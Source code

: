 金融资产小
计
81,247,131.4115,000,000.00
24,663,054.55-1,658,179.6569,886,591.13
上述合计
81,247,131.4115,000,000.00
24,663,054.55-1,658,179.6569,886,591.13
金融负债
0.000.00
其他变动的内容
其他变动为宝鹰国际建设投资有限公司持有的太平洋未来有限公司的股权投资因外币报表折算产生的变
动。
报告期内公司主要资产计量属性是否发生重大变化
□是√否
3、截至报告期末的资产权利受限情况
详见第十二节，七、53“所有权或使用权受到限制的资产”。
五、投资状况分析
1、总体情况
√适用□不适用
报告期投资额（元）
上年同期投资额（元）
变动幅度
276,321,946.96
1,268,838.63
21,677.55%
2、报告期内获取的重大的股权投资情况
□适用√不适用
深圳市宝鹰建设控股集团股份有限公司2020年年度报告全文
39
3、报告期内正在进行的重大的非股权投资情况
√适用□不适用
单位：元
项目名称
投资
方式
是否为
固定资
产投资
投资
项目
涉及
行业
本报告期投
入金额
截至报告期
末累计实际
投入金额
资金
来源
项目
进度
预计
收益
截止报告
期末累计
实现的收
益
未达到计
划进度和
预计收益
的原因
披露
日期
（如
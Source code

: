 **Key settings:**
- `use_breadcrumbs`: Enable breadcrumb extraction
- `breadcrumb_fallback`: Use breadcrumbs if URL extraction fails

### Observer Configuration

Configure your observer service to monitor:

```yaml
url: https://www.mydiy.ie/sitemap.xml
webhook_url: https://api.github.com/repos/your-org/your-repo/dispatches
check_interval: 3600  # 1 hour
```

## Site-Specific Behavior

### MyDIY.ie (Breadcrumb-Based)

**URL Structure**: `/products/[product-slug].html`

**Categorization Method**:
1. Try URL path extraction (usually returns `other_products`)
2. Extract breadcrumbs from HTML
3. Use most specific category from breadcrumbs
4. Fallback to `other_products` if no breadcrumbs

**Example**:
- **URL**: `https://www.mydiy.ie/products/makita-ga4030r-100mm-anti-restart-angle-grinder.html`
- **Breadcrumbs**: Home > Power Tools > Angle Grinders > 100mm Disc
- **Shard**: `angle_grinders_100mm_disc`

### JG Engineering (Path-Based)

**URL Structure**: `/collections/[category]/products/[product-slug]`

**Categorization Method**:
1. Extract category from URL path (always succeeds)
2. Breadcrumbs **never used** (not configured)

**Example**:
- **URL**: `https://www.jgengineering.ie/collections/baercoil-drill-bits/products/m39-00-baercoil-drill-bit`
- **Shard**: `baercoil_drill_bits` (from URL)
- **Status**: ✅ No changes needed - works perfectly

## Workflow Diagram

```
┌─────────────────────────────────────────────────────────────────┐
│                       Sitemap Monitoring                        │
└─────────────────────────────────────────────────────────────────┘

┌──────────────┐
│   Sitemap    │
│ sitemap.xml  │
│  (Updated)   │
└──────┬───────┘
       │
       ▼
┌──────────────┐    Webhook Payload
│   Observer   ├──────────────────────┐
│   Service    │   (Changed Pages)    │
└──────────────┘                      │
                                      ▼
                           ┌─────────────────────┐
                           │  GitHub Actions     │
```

※

# About this exercise
Each line above must be retyped exactly in the response.

# Result of this task
Source code

: 金融资产小
计
81,247,131.4115,000,000.00
24,663,054.55-1,658,179.6569,886,591.13
上述合计
81,247,131.4115,000,000.00
24,663,054.55-1,658,179.6569,886,591.13
金融负债
0.000.00
其他变动的内容
其他变动为宝鹰国际建设投资有限公司持有的太平洋未来有限公司的股权投资因外币报表折算产生的变
动。
报告期内公司主要资产计量属性是否发生重大变化
□是√否
3、截至报告期末的资产权利受限情况
详见第十二节，七、53“所有权或使用权受到限制的资产”。
五、投资状况分析
1、总体情况
√适用□不适用
报告期投资额（元）
上年同期投资额（元）
变动幅度
276,321,946.96
1,268,838.63
21,677.55%
2、报告期内获取的重大的股权投资情况
□适用√不适用
深圳市宝鹰建设控股集团股份有限公司2020年年度报告全文
39
3、报告期内正在进行的重大的非股权投资情况
√适用□不适用
单位：元
项目名称
投资
方式
是否为
固定资
产投资
投资
项目
涉及
行业
本报告期投
入金额
截至报告期
末累计实际
投入金额
资金
来源
项目
进度
预计
收益
截止报告
期末累计
实现的收
益
未达到计
划进度和
预计收益
的原因
披露
日期
（如
Source code

: **Key settings:**
- `use_breadcrumbs`: Enable breadcrumb extraction
- `breadcrumb_fallback`: Use breadcrumbs if URL extraction fails

### Observer Configuration

Configure your observer service to monitor:

```yaml
url: https://www.mydiy.ie/sitemap.xml
webhook_url: https://api.github.com/repos/your-org/your-repo/dispatches
check_interval: 3600  # 1 hour
```

## Site-Specific Behavior

### MyDIY.ie (Breadcrumb-Based)

**URL Structure**: `/products/[product-slug].html`

**Categorization Method**:
1. Try URL path extraction (usually returns `other_products`)
2. Extract breadcrumbs from HTML
3. Use most specific category from breadcrumbs
4. Fallback to `other_products` if no breadcrumbs

**Example**:
- **URL**: `https://www.mydiy.ie/products/makita-ga4030r-100mm-anti-restart-angle-grinder.html`
- **Breadcrumbs**: Home > Power Tools > Angle Grinders > 100mm Disc
- **Shard**: `angle_grinders_100mm_disc`

### JG Engineering (Path-Based)

**URL Structure**: `/collections/[category]/products/[product-slug]`

**Categorization Method**:
1. Extract category from URL path (always succeeds)
2. Breadcrumbs **never used** (not configured)

**Example**:
- **URL**: `https://www.jgengineering.ie/collections/baercoil-drill-bits/products/m39-00-baercoil-drill-bit`
- **Shard**: `baercoil_drill_bits` (from URL)
- **Status**: ✅ No changes needed - works perfectly

## Workflow Diagram

```
┌─────────────────────────────────────────────────────────────────┐
│                       Sitemap Monitoring                        │
└─────────────────────────────────────────────────────────────────┘

┌──────────────┐
│   Sitemap    │
│ sitemap.xml  │
│  (Updated)   │
└──────┬───────┘
       │
       ▼
┌──────────────┐    Webhook Payload
│   Observer   ├──────────────────────┐
│   Service    │   (Changed Pages)    │
└──────────────┘                      │
                                      ▼
                           ┌─────────────────────┐
                           │  GitHub Actions     │
```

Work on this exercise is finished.